In the case at hand, the accused was deputed as Assistant Manager of foreign exchange business of the company and was responsible for generating forex related business for the company.

The Court said that Section 409 of Penal Code, 1860 is a specie, and the genus of the offence can be located in the offence under Section 405 IPC, and to constitute the offence of criminal breach of trust, it is imperative that the prosecution must first prove that the accused was entrusted with property or with any dominion or power over the property. Secondly, it has to be established that the property was entrusted or the dominion was granted (a) in capacity of a public servant, (b) in the way of his business as banker, merchant, factor, broker, attorney or agent and lastly, it has to be established that in respect of the property so entrusted, there was a dishonest misappropriation or dishonest conversion or use or disposal in violation of a direction of a law or legal contract.

The Court said that the concept of agency under Section 409 IPC, in contradistinction with its civil corollary, cannot be given such a narrow interpretation. Further after placing reliance on R.K. Dalmia v. Delhi Admn., (1963) 1 SCR 253, where it was adequately established during the trial that accused was the sole repository of the key to the safe containing the forex reserve. Further, it was noted that merely because he was paid a salary and not a commission, would not take him out of the preview of being an agent.

Thus, the Court held that as the accused was responsible for generating forex related business for the company, he is squarely covered under the phrase ‘agent’ for the purposes of Section 409 IPC.

Further, the Court noted that to prove the offence under Section 409, the prosecution must also prove ‘entrustment’ and ‘misappropriation’ of funds on part of the accused and that it was done ‘dishonestly’.

Further, the Court examined the voluntariness of the confession of the accused made before the officials of the complainant company, and said that a person would not admit freely his wrongdoing, for he labors under a hopeless expectation till the last moment that somehow his wrongdoings will not surface, and he will not get caught. The confession must be caused by inducement, threat or promise. It also stated that the confession did not make any sense as if the amount was never received by the accused in his hands, then why would he write that the same has been misappropriated by him.
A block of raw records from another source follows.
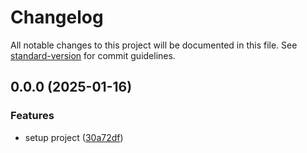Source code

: # Changelog

All notable changes to this project will be documented in this file. See [standard-version](https://github.com/conventional-changelog/standard-version) for commit guidelines.

## 0.0.0 (2025-01-16)


### Features

* setup project ([30a72df](https://github.com/ZeynalliZeynal/everest-ui/commit/30a72df74877e454630c15af2bcdc71d87a223b9))
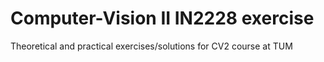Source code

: # Computer-Vision II IN2228 exercise

Theoretical and practical exercises/solutions for CV2 course at TUM
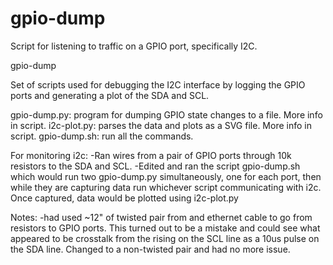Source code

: # gpio-dump
Script for listening to traffic on a GPIO port, specifically I2C.

gpio-dump

Set of scripts used for debugging the I2C interface by logging the GPIO ports and generating a plot of the SDA and SCL. 

gpio-dump.py: program for dumping GPIO state changes to a file. More info in script.
i2c-plot.py: parses the data and plots as a SVG file. More info in script.
gpio-dump.sh: run all the commands.

For monitoring i2c:
-Ran wires from a pair of GPIO ports through 10k resistors to the SDA and SCL. 
-Edited and ran the script gpio-dump.sh which would run two gpio-dump.py simultaneously, one for each port, then while they are capturing data run whichever script communicating with i2c. Once captured, data would be plotted using i2c-plot.py

Notes:
-had used ~12" of twisted pair from and ethernet cable to go from resistors to GPIO ports. This turned out to be a mistake and could see what appeared to be crosstalk from the rising on the SCL line as a 10us pulse on the SDA line. Changed to a non-twisted pair and had no more issue.
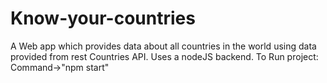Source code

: # Know-your-countries
A Web app which provides data about all countries in the world using data provided from rest Countries API.
Uses a nodeJS backend. 
To Run project: Command->"npm start"

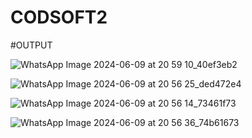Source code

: # CODSOFT2
#OUTPUT





![WhatsApp Image 2024-06-09 at 20 59 10_40ef3eb2](https://github.com/Harshitha172003/CODSOFT2/assets/169264590/ce6cc158-e56b-4e97-830c-b2889e235afe)








![WhatsApp Image 2024-06-09 at 20 56 25_ded472e4](https://github.com/Harshitha172003/CODSOFT2/assets/169264590/d5ade618-d7d3-41d6-bbf8-6fcf403dc797)








![WhatsApp Image 2024-06-09 at 20 56 14_73461f73](https://github.com/Harshitha172003/CODSOFT2/assets/169264590/3d3bbb21-59f9-427f-8845-4a425a9cf25e)






![WhatsApp Image 2024-06-09 at 20 56 36_74b61673](https://github.com/Harshitha172003/CODSOFT2/assets/169264590/bbfdfb5b-3b84-441a-81fc-bd401bf6a419)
Besides, the words used by the accused appear exactly what the complainant company would expect him to speak. Accused has not written anything about how and where he misappropriated the money and how he has embezzled the same. Thus, it was an involuntary confession, coerced out of the accused.

Thus, the Court held that the prosecution has miserably failed to prove misappropriation by the accused, thus no offence under Section 409 is made out against the accused.

Further, the Court said that to prove the offence under Section 468 IPC, it is substantive to prove that the accused committed forgery of document or electronic record for the purpose of cheating. The essential elements to prove the allegation under Section 471 are that the accused fraudulently or dishonestly used any documents or electronic record as genuine, and he knows or has a reason to believe that the said document is forged. is noted that no signatures were found on the alleged cash memos, and the only signatures and handwriting that were on the cash memos were of the accused himself and one cannot be held guilty for committing forgery by forging his own sign.

The Court noted that accused was authorized to make cash memos, hence he cannot be held liable for the offence of forgoing such memos as in making of those cash memos he never portrayed that the cash memos were made by someone else or under someone else’s authority. Therefore, there was no false document, thus there is no forgery. Thus, it was held that the accused cannot be held guilty under Sections 468 read with 471 IPC against the accused.

The Court further said that to prove the offence under Section 477-A, the prosecution must have proved that the accused had willfully and with an intention to defraud, falsify the books belonging to the complainant. While explaining the contradistinction between the terms ‘defraud’ and ‘dishonestly’, the Court after placing reliance on Union of India v. Rabinder Singh, (2012) 12 SCC 787, said that the term ‘dishonestly’ is only confined to wrongful loss or wrongful gain as per Section 24 IPC, the term defraud would mean any harm or injury to one’s body, mind, property or reputation. The Court, thus, held that the accused had no intention to defraud and cannot be said to have willfully falsified the accounts of the company.

Judgment by: Metropolitan Magistrate Rishabh Tanwar

[State v Harish Chandra, CNR No. DLSE02-002468-2017, decided on 28-02-2023]

Advocates who appeared in this case:

For the Accused: Advocate Pawan Reley, Advocate Akshay Lodhi.